- What this task involves -
Repeat the listing below in full and exactly. Pictures are to be omitted.

- Extracted data -
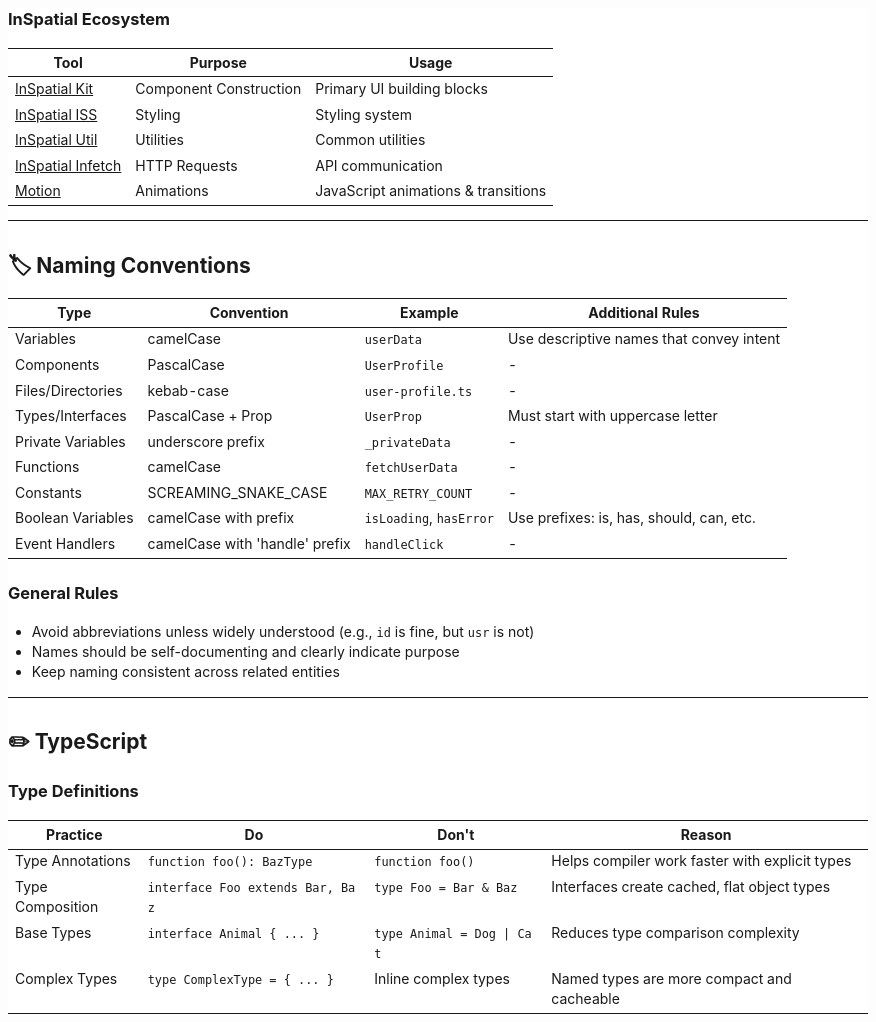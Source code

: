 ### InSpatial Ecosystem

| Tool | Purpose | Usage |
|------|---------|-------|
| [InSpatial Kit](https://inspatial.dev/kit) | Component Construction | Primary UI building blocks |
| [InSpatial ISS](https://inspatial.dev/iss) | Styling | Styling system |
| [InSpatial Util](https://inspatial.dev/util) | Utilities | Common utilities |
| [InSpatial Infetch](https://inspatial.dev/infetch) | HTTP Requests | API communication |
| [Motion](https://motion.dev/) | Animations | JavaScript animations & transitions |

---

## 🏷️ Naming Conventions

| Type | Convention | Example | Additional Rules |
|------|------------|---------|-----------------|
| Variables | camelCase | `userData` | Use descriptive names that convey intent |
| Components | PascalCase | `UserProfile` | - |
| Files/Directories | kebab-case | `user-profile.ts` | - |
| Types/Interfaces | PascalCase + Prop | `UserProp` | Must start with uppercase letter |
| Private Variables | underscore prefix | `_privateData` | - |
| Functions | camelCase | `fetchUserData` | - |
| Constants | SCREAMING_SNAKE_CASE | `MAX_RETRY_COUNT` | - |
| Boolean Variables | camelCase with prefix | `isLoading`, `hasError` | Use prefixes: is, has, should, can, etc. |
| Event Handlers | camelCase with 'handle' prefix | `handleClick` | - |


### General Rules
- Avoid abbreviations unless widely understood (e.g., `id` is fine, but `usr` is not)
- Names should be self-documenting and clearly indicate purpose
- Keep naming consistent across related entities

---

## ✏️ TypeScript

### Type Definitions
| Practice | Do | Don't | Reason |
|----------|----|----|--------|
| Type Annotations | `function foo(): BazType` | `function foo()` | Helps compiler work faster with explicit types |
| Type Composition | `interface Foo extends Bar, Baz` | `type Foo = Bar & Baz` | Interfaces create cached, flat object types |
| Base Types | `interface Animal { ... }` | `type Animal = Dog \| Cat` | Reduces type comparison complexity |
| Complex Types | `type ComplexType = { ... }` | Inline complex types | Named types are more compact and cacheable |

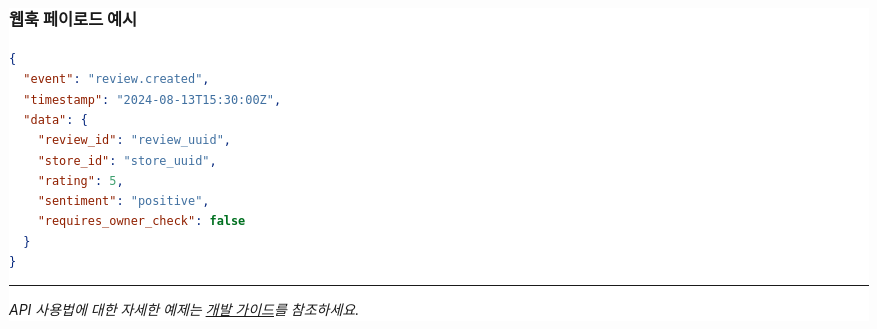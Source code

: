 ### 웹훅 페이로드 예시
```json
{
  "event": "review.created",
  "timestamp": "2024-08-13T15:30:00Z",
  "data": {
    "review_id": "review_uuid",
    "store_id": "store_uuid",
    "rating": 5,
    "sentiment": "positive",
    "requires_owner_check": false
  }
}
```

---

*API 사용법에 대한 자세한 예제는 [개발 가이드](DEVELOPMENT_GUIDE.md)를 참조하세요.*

- Your response -
Source code

: ### InSpatial Ecosystem

| Tool | Purpose | Usage |
|------|---------|-------|
| [InSpatial Kit](https://inspatial.dev/kit) | Component Construction | Primary UI building blocks |
| [InSpatial ISS](https://inspatial.dev/iss) | Styling | Styling system |
| [InSpatial Util](https://inspatial.dev/util) | Utilities | Common utilities |
| [InSpatial Infetch](https://inspatial.dev/infetch) | HTTP Requests | API communication |
| [Motion](https://motion.dev/) | Animations | JavaScript animations & transitions |

---

## 🏷️ Naming Conventions

| Type | Convention | Example | Additional Rules |
|------|------------|---------|-----------------|
| Variables | camelCase | `userData` | Use descriptive names that convey intent |
| Components | PascalCase | `UserProfile` | - |
| Files/Directories | kebab-case | `user-profile.ts` | - |
| Types/Interfaces | PascalCase + Prop | `UserProp` | Must start with uppercase letter |
| Private Variables | underscore prefix | `_privateData` | - |
| Functions | camelCase | `fetchUserData` | - |
| Constants | SCREAMING_SNAKE_CASE | `MAX_RETRY_COUNT` | - |
| Boolean Variables | camelCase with prefix | `isLoading`, `hasError` | Use prefixes: is, has, should, can, etc. |
| Event Handlers | camelCase with 'handle' prefix | `handleClick` | - |


### General Rules
- Avoid abbreviations unless widely understood (e.g., `id` is fine, but `usr` is not)
- Names should be self-documenting and clearly indicate purpose
- Keep naming consistent across related entities

---

## ✏️ TypeScript

### Type Definitions
| Practice | Do | Don't | Reason |
|----------|----|----|--------|
| Type Annotations | `function foo(): BazType` | `function foo()` | Helps compiler work faster with explicit types |
| Type Composition | `interface Foo extends Bar, Baz` | `type Foo = Bar & Baz` | Interfaces create cached, flat object types |
| Base Types | `interface Animal { ... }` | `type Animal = Dog \| Cat` | Reduces type comparison complexity |
| Complex Types | `type ComplexType = { ... }` | Inline complex types | Named types are more compact and cacheable |

Source code

: ### 웹훅 페이로드 예시
```json
{
  "event": "review.created",
  "timestamp": "2024-08-13T15:30:00Z",
  "data": {
    "review_id": "review_uuid",
    "store_id": "store_uuid",
    "rating": 5,
    "sentiment": "positive",
    "requires_owner_check": false
  }
}
```

---

*API 사용법에 대한 자세한 예제는 [개발 가이드](DEVELOPMENT_GUIDE.md)를 참조하세요.*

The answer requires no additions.